‘Stones, Gentoo, Mac OS X, and a TiBook
After a week off, I’m back in the saddle.
A gallstone tried to get the better of Steph on Monday, but rapid medical intervention stopped any of its fellows from repeating the performance. Laparoscopic surgery is amazing: four small holes—then no more gall bladder!
I spent the hospital room time configuring an install of Gentoo Linux/PowerPC on a TiBook/667. Takes a lot of dickering to get it like I want it. Then with an emerge mol command—and more dickering—I’ve got Mac OS X (OSX) running alongside Gentoo in Mac-on-Linux (MOL). Ctrl-Opt-F1, I’m at Gentoo’s first text console; Ctrl-Opt-F7, I’m in Gentoo’s X11; Ctrl-Opt-F8, I’m in full-screen OSX. Woo-hoo! Amazingly, I’m not noticing much performance degradation in OSX; it remains completely usable (once I got X11 and MOL video settings correct, that is).
Why run Mac OS X and Linux? After all, OSX is a full-blown Unix system; install fink and you can build nearly any Unix software you need. Yet I persist in wanting to run Linux, too. Here’s my starting list of reasons:
- Linux is leaner and somewhat faster than OSX on any given hardware
- Familiarity: I already run Linux (Debian) on most of the PC boxes I tend to
- I’ve been reading Richard Stallman’s collected essays (Free Software, Free Society) and am freshly aware how much I value the societal benefits of truly free software. (GNU/Linux, of course, is completely free—free beer and free speech—whereas OSX is half free, half nonfree.)
- I like fiddling with cool tool combos more than I like assessing the practicality of doing so :-)
- Because—thanks to the efforts of some of my free software heroes—I can
This Gentoo Linux/Mac OS X combo is seriously cool.
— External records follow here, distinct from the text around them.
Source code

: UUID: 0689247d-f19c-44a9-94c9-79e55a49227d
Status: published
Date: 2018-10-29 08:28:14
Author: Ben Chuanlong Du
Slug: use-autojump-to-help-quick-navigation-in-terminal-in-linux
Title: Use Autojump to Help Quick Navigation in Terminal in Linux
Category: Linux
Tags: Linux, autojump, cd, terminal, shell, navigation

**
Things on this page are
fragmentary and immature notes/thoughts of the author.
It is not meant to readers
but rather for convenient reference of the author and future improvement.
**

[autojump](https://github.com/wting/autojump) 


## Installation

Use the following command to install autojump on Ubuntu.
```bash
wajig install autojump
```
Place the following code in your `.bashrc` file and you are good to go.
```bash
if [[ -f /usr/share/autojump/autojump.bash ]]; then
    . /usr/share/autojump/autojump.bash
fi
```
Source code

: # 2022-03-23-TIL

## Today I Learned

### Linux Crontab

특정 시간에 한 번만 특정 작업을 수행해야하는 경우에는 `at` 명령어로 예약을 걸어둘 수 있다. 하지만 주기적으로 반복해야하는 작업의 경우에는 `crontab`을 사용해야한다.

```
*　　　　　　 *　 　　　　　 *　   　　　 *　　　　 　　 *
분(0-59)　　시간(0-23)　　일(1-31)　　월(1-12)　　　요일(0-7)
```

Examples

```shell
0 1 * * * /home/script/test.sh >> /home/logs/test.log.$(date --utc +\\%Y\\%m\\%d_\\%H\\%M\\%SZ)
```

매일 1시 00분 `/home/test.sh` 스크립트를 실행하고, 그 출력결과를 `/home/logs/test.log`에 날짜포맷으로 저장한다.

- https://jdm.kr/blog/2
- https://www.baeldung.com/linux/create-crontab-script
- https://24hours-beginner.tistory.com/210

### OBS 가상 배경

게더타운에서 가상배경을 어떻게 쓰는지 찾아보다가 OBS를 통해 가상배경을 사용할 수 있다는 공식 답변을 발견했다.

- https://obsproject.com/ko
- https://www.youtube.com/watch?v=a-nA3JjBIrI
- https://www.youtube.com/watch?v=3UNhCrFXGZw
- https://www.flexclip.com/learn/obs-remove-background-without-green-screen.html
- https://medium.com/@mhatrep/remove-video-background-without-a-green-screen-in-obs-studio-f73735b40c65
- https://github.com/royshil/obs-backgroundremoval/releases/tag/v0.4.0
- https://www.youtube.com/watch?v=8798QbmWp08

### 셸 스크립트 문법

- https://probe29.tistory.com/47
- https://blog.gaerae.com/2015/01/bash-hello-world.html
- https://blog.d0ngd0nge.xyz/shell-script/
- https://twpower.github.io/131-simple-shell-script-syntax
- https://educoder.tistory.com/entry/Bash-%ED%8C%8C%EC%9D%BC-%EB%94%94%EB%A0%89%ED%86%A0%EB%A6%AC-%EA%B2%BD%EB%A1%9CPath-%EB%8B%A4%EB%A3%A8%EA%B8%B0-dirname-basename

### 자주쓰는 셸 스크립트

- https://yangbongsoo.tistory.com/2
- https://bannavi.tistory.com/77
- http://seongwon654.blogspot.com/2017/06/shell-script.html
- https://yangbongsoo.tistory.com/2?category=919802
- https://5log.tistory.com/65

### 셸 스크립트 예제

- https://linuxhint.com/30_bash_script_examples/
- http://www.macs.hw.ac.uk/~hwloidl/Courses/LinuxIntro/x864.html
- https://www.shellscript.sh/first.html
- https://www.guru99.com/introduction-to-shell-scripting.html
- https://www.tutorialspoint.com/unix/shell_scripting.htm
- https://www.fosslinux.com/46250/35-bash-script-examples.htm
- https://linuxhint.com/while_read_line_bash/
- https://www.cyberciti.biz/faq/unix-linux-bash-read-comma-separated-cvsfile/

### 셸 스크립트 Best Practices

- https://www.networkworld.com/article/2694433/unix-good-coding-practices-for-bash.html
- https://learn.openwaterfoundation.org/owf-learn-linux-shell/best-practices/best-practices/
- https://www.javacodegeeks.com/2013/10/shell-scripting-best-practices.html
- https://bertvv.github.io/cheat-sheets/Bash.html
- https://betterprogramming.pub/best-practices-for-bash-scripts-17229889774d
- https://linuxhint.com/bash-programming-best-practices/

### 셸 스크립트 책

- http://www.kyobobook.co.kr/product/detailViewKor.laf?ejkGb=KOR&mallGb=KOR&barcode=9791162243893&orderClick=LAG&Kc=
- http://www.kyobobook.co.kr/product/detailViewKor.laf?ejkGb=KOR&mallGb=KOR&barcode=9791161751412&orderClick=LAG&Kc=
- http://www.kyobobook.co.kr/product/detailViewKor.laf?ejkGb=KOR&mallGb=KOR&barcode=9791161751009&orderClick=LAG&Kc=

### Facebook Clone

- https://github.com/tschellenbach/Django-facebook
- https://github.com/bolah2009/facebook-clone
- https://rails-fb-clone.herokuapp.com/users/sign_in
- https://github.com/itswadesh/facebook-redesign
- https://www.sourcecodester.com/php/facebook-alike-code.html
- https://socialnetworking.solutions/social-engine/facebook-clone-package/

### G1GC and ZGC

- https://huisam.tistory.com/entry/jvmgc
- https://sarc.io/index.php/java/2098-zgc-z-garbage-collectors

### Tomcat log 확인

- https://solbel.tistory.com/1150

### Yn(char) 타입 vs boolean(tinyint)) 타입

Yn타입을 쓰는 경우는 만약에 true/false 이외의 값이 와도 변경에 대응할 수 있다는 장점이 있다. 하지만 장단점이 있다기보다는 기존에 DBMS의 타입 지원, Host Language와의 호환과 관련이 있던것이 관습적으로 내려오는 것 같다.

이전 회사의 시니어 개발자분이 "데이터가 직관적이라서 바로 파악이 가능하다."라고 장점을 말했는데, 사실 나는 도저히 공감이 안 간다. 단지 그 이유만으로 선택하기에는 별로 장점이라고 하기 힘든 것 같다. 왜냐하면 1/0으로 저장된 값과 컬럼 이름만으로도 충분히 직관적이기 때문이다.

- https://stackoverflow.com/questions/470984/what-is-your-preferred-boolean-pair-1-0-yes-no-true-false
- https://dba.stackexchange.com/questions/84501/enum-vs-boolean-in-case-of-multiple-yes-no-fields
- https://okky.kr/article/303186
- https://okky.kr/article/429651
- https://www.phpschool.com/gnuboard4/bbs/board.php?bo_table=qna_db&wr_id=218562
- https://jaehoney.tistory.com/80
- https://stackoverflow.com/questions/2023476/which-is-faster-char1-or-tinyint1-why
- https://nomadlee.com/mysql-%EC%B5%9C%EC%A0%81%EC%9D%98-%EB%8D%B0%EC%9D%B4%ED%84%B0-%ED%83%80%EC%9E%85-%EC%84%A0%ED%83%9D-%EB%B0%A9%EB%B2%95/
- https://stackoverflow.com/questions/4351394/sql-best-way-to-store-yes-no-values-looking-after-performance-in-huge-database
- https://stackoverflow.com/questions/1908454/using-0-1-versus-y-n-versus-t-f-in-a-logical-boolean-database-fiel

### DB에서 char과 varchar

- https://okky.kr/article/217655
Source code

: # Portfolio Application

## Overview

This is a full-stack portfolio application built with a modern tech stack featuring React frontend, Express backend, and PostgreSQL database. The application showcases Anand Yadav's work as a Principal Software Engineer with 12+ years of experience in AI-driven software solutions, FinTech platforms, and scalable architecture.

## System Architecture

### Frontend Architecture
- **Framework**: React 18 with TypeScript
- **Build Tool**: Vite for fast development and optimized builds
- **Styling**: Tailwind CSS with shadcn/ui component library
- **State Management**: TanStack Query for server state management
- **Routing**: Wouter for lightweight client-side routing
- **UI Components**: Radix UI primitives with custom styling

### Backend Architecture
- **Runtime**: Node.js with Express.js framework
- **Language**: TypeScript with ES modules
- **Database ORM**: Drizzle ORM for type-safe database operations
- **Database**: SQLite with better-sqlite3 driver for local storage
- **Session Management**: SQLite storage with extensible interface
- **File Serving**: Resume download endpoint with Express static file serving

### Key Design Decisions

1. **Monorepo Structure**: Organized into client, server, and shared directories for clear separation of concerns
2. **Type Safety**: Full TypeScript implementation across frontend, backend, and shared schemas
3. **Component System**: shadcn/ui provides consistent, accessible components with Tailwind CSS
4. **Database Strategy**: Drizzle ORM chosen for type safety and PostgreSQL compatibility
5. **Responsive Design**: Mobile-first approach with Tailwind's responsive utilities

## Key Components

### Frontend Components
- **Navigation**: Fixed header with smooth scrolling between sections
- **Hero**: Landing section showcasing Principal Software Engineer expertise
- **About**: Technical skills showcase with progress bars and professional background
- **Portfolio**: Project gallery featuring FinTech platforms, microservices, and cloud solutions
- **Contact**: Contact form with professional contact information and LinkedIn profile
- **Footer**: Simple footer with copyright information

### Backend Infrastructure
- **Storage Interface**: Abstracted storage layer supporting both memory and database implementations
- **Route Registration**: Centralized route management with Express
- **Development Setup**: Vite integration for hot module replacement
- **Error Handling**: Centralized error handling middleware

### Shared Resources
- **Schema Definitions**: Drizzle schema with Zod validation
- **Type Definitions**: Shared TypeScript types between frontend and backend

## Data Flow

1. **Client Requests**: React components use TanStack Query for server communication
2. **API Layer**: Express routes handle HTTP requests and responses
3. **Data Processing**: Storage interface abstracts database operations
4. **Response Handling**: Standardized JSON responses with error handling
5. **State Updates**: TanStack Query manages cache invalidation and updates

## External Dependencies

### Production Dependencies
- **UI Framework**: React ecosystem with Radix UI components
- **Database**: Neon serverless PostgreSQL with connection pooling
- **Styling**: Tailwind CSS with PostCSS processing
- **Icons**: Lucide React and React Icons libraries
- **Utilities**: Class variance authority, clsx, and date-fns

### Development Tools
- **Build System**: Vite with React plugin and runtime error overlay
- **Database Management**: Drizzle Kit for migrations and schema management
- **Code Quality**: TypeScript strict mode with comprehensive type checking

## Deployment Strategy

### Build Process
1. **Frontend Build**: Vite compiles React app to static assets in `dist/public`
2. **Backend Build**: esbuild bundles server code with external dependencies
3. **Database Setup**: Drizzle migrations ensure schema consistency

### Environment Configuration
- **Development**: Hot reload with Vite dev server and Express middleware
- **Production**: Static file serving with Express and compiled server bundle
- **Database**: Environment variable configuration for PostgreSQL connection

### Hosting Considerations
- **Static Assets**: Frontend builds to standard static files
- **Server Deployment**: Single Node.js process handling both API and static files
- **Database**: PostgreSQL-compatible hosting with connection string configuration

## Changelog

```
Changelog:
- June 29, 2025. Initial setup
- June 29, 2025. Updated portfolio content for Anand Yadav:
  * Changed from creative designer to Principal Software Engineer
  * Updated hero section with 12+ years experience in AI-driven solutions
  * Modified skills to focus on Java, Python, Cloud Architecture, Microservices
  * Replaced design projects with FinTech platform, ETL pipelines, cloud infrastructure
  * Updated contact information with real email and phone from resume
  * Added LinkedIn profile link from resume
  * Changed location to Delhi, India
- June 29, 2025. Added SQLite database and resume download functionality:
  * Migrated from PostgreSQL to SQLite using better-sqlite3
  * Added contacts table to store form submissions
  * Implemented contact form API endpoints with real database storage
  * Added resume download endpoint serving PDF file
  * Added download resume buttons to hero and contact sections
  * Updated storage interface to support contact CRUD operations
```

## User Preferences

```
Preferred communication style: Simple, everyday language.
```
But drat, I’m too [tired|lazy] to write up my current settings. That’s okay because Christophe and Nicolai have already done an excellent job. Thanks, guys.
(Why Gentoo Linux? Because I already know Debian GNU/Linux runs like a champ on PowerBook hardware; I’m a huge Debian i386/ppc fan. I’m interested in Gentoo’s build-everything-from-source nature because it reminds me of NetBSD, which I also inexplicably love. Since NetBSD doesn’t yet have many laptop power-management niceties AFAICT, Gentoo strikes me as kind of a cool Debian/NetBSD hybrid. And more ready for prime time than the real Debian GNU/NetBSD project.)